Commitment schemes are a crucial cryptographic primitives that can be used to hide data while providing assurances that the underlying data cannot be altered. Specifically, a commitment:
- Is a compressed representation of data.
- Binds the data: impossible to find two pieces of data that have the same commitment.
- Hides the data: given two commitments and a claimed data, an observer cannot do better than a 50-50 guess which commitment corresponds to the data.
Polynomial commitments are an extension of commitment schemes. Polynomial commitments have an additional requirement: ability to prove evaluations. Specifically, given a polynomial commitment \mathcal{C}, for some secret polynomial f, the Prover can provide a claimed evaluation y and proof for any v.
Why polynomials?
Proofs are generated based on a specific circuit assignments. These circuits can be represented as an array of numbers. Arrays are really nice structures and simple structures. Given this, why would we want to represent data as polynomials instead of arrays? Demonstrating that two arrays are distinct illustrates the use of polynomials.
| A | B | C | D | E | F |
|---|---|---|---|---|---|
| A | B | C | D | E | G |
To identify an entry that the two arrays differ at, a user has to systematically check each entry in the arrays until the difference is located. In our example arrays, this requires exhausting the entire array.
| A | B | C | D | E | F |
|---|---|---|---|---|---|
| A | B | C | D | E | G |
In general, this takes O(N) for arrays of length N.
We can probabilistically, try to address this problem.
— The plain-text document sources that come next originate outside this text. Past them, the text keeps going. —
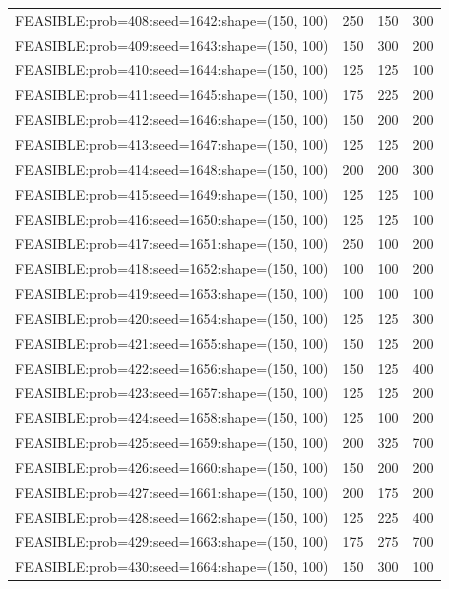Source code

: \begin{longtable}{lccc}
FEASIBLE:prob=408:seed=1642:shape=(150, 100) &      250 &   150 &    300 \\
FEASIBLE:prob=409:seed=1643:shape=(150, 100) &      150 &   300 &    200 \\
FEASIBLE:prob=410:seed=1644:shape=(150, 100) &      125 &   125 &    100 \\
FEASIBLE:prob=411:seed=1645:shape=(150, 100) &      175 &   225 &    200 \\
FEASIBLE:prob=412:seed=1646:shape=(150, 100) &      150 &   200 &    200 \\
FEASIBLE:prob=413:seed=1647:shape=(150, 100) &      125 &   125 &    200 \\
FEASIBLE:prob=414:seed=1648:shape=(150, 100) &      200 &   200 &    300 \\
FEASIBLE:prob=415:seed=1649:shape=(150, 100) &      125 &   125 &    100 \\
FEASIBLE:prob=416:seed=1650:shape=(150, 100) &      125 &   125 &    100 \\
FEASIBLE:prob=417:seed=1651:shape=(150, 100) &      250 &   100 &    200 \\
FEASIBLE:prob=418:seed=1652:shape=(150, 100) &      100 &   100 &    200 \\
FEASIBLE:prob=419:seed=1653:shape=(150, 100) &      100 &   100 &    100 \\
FEASIBLE:prob=420:seed=1654:shape=(150, 100) &      125 &   125 &    300 \\
FEASIBLE:prob=421:seed=1655:shape=(150, 100) &      150 &   125 &    200 \\
FEASIBLE:prob=422:seed=1656:shape=(150, 100) &      150 &   125 &    400 \\
FEASIBLE:prob=423:seed=1657:shape=(150, 100) &      125 &   125 &    200 \\
FEASIBLE:prob=424:seed=1658:shape=(150, 100) &      125 &   100 &    200 \\
FEASIBLE:prob=425:seed=1659:shape=(150, 100) &      200 &   325 &    700 \\
FEASIBLE:prob=426:seed=1660:shape=(150, 100) &      150 &   200 &    200 \\
FEASIBLE:prob=427:seed=1661:shape=(150, 100) &      200 &   175 &    200 \\
FEASIBLE:prob=428:seed=1662:shape=(150, 100) &      125 &   225 &    400 \\
FEASIBLE:prob=429:seed=1663:shape=(150, 100) &      175 &   275 &    700 \\
FEASIBLE:prob=430:seed=1664:shape=(150, 100) &      150 &   300 &    100 \\

\end{longtable}
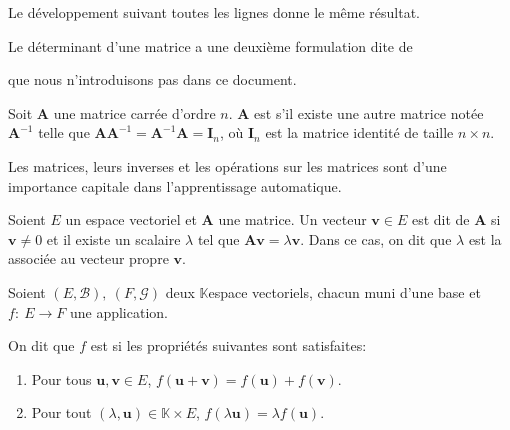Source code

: \documentclass[letterpaper,11pt,english]{sphinxmanual}
\begin{document}
\begin{DUlineblock}{0em}
\item[]  Le développement suivant toutes les lignes donne le même
résultat.
\item[] Le déterminant d’une matrice a une deuxième formulation dite de
%
\begin{footnote}[6]\sphinxAtStartFootnote
{}
%
\end{footnote} que
nous n’introduisons pas dans ce document.
\item[]  Soit \(\mathbf{A}\) une matrice carrée
d’ordre \(n\). \(\mathbf{A}\) est  s’il existe
une autre matrice notée \(\mathbf{A}^{-1}\) telle que
\(\mathbf{A}\mathbf{A}^{-1}=\mathbf{A}^{-1}\mathbf{A}=\mathbf{I}_n\),
où \(\mathbf{I}_n\) est la matrice identité de taille
\(n\times n\).
\item[] Les matrices, leurs inverses et les opérations sur les matrices sont
d’une importance capitale dans l’apprentissage automatique.
\item[] 
\item[] Soient \(E\) un espace vectoriel et \(\mathbf{A}\) une
matrice. Un vecteur \(\mathbf{v}\in E\) est dit 
de \(\mathbf{A}\) si \(\mathbf{v}\neq 0\) et il existe un
scalaire \(\lambda\) tel que
\(\mathbf{A}\mathbf{v}=\lambda \mathbf{v}\). Dans ce cas, on dit
que \(\lambda\) est la  associée au vecteur
propre \(\mathbf{v}\).
\end{DUlineblock}

\begin{DUlineblock}{0em}
\item[] 
\item[] Soient \((E, \mathcal{B}),\ (F, \mathcal{G})\) deux
\(\mathbb{K}\)\sphinxhyphen{}espace vectoriels, chacun muni d’une base et
\(f:\ E \rightarrow F\) une application.
\item[] On dit que \(f\) est  si les propriétés suivantes sont
satisfaites:
\end{DUlineblock}
\begin{enumerate}
%
\item {} 
\sphinxAtStartPar
Pour tous \(\mathbf{u}, \mathbf{v}\in E\),
\(f(\mathbf{u}+\mathbf{v})=f(\mathbf{u})+f(\mathbf{v})\).

\item {} 
\sphinxAtStartPar
Pour tout \((\lambda, \mathbf{u}) \in \mathbb{K}\times E\),
\(f(\lambda \mathbf{u})=\lambda f(\mathbf{u})\).

\end{enumerate}
\end{document}
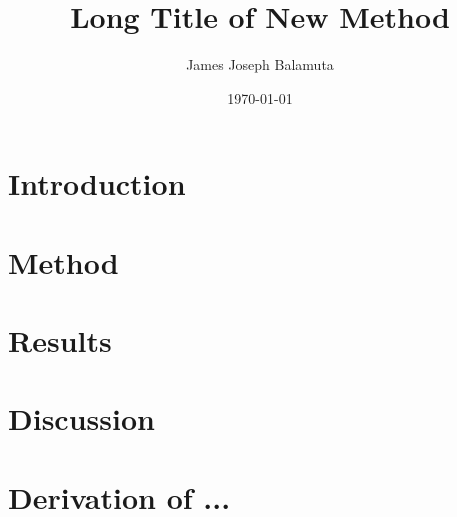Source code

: \documentclass[man,12pt,floatsintext,apacite,noextraspace,longtable]{apa6}
\title{Long Title of New Method}
\author[1]{James Joseph Balamuta}
\affil[1]{Department of A \\ University of XYZ\\ email@univ.edu }
\affiliation{~} %
\date{\today}
\theoremstyle{plain}
\begin{document}
\maketitle

\section{Introduction}



\section{Method}



\section{Results}



\section{Discussion}




\appendix


\renewcommand{\theequation}{A\arabic{equation}}    
\setcounter{equation}{0}  %

\section{Derivation of ...}
\label{appendix:values}

  
\end{document}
A user can query both arrays at a single location: if the entries match then the user accepts the arrays are the same; if the entries are different then the user declares that the arrays are distinct.
Despite these two arrays being different, a user that selects a location at random would likely (5/6) determine that the arrays are the same. This renders a single query approach for determining whether arrays are distinct unsuitable.
However, we can generate an associated polynomial (multilinear extension) for an array. By doing this, we translate the question of whether two arrays are different to whether two polynomials are different.
Suppose that the polynomials are defined over the finite field \mathbb{F}. A single query of two distinct polynomials with degree d are the same with probability at most d/|\mathbb{F}|. Moreover, the probability that the query are different (for distinct polynomials) is (|\mathbb{F}|-d)/|\mathbb{F}|.
The multilinear extension of an array with N entries has total degree d = \log(N).
Where are PCSs used?
Polynomial commitment schemes are a crucial component to universal SNARKs. A universal SNARK allows for a single setup of the SNARK’s public parameter to be used across a variety of circuits. This is facilitated by the use polynomial commitments.
Examples of PCSs
Merkle tree
A Merkle tree can be used as a PCS. To do this, each point of a given domain corresponds with a leaf in the Merkle tree.
A Merkle tree for the polynomial f, the hash of the evaluation f(v) is stored in leaf v. The root hash of this tree is the polynomial commitment.
The key aspect of a polynomial commitment is its ability to prove evaluations. This is done by the Prover providing the evaluation f(v) and the Merkle proof for leaf v. The Verifier can use this to verify that f(v) is indeed the correct evaluation at v.
Merkle trees have some key drawbacks though: lack of homomorphic support and the Prover has to evaluate the polynomial over each domain point.
KZG Polynomial Commitment
Before we provide a brief overview of KZG, we have a brief digression into Pedersen commitments. Pedersen commitments serve as a basis for KZG.
Pedersen commitments rely on a group \mathbb{G} over a finite field \mathbb{F} with prime order p. Given a fixed list of group elements G_1,\dots, G_n \in \mathbb{G}. We can commitment to a list of numbers v_1,\dots, v_n \in \mathbb{F} as a single group element \mathcal{C} = v_1 \cdot G_1 + v_2 \cdot G_2 + \cdots + v_n \cdot G_n.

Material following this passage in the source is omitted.